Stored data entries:
-----
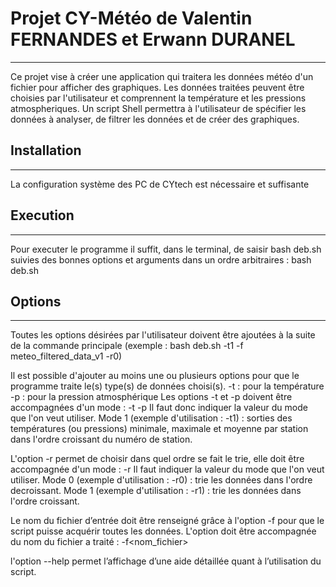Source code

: # Projet CY-Météo de Valentin FERNANDES et Erwann DURANEL
***
Ce projet vise à créer une application qui traitera les données météo d'un fichier pour afficher des graphiques.
Les données traitées peuvent être choisies par l'utilisateur et comprennent la température et les pressions atmospheriques.
Un script Shell permettra à l'utilisateur de spécifier les données à analyser, de filtrer les données et de créer des graphiques.



## Installation
*** 
La configuration système des PC de CYtech est nécessaire et suffisante


## Execution
***
Pour executer le programme il suffit, dans le terminal, de saisir bash deb.sh suivies des bonnes options et arguments dans un ordre arbitraires :
bash deb.sh <options1> <option2> <option3> 

  
## Options
***
Toutes les options désirées par l'utilisateur doivent être ajoutées à la suite de la commande principale (exemple : bash deb.sh -t1 -f meteo_filtered_data_v1 -r0)

Il est possible d'ajouter au moins une ou plusieurs options pour que le programme traite le(s) type(s) de données choisi(s).
-t : pour la température
-p : pour la pression atmosphérique
Les options -t et -p doivent être accompagnées d'un mode :
-t<mode>
-p<mode>
Il faut donc indiquer la valeur du mode que l'on veut utiliser.
Mode 1 (exemple d'utilisation : -t1) : sorties des températures (ou pressions) minimale, maximale et moyenne par station dans l'ordre croissant du numéro de station.

L'option -r permet de choisir dans quel ordre se fait le trie, elle doit être accompagnée d'un mode :
-r<mode>
Il faut indiquer la valeur du mode que l'on veut utiliser.
Mode 0 (exemple d'utilisation : -r0) : trie les données dans l'ordre decroissant.
Mode 1 (exemple d'utilisation : -r1) : trie les données dans l'ordre croissant.

Le nom du fichier d’entrée doit être renseigné grâce à l'option -f pour que le script puisse acquérir toutes les données.
L'option doit être accompagnée du nom du fichier a traité : 
-f<nom_fichier>

l'option --help permet l’affichage d’une aide détaillée quant à l’utilisation du script.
-----
### DESCRIPTION OF THE TASK
Produce the entries above once more, exactly as given, with each picture left out.

### WRITTEN SOLUTION
Source code

: # Projet CY-Météo de Valentin FERNANDES et Erwann DURANEL
***
Ce projet vise à créer une application qui traitera les données météo d'un fichier pour afficher des graphiques.
Les données traitées peuvent être choisies par l'utilisateur et comprennent la température et les pressions atmospheriques.
Un script Shell permettra à l'utilisateur de spécifier les données à analyser, de filtrer les données et de créer des graphiques.



## Installation
*** 
La configuration système des PC de CYtech est nécessaire et suffisante


## Execution
***
Pour executer le programme il suffit, dans le terminal, de saisir bash deb.sh suivies des bonnes options et arguments dans un ordre arbitraires :
bash deb.sh <options1> <option2> <option3> 

  
## Options
***
Toutes les options désirées par l'utilisateur doivent être ajoutées à la suite de la commande principale (exemple : bash deb.sh -t1 -f meteo_filtered_data_v1 -r0)

Il est possible d'ajouter au moins une ou plusieurs options pour que le programme traite le(s) type(s) de données choisi(s).
-t : pour la température
-p : pour la pression atmosphérique
Les options -t et -p doivent être accompagnées d'un mode :
-t<mode>
-p<mode>
Il faut donc indiquer la valeur du mode que l'on veut utiliser.
Mode 1 (exemple d'utilisation : -t1) : sorties des températures (ou pressions) minimale, maximale et moyenne par station dans l'ordre croissant du numéro de station.

L'option -r permet de choisir dans quel ordre se fait le trie, elle doit être accompagnée d'un mode :
-r<mode>
Il faut indiquer la valeur du mode que l'on veut utiliser.
Mode 0 (exemple d'utilisation : -r0) : trie les données dans l'ordre decroissant.
Mode 1 (exemple d'utilisation : -r1) : trie les données dans l'ordre croissant.

Le nom du fichier d’entrée doit être renseigné grâce à l'option -f pour que le script puisse acquérir toutes les données.
L'option doit être accompagnée du nom du fichier a traité : 
-f<nom_fichier>

l'option --help permet l’affichage d’une aide détaillée quant à l’utilisation du script.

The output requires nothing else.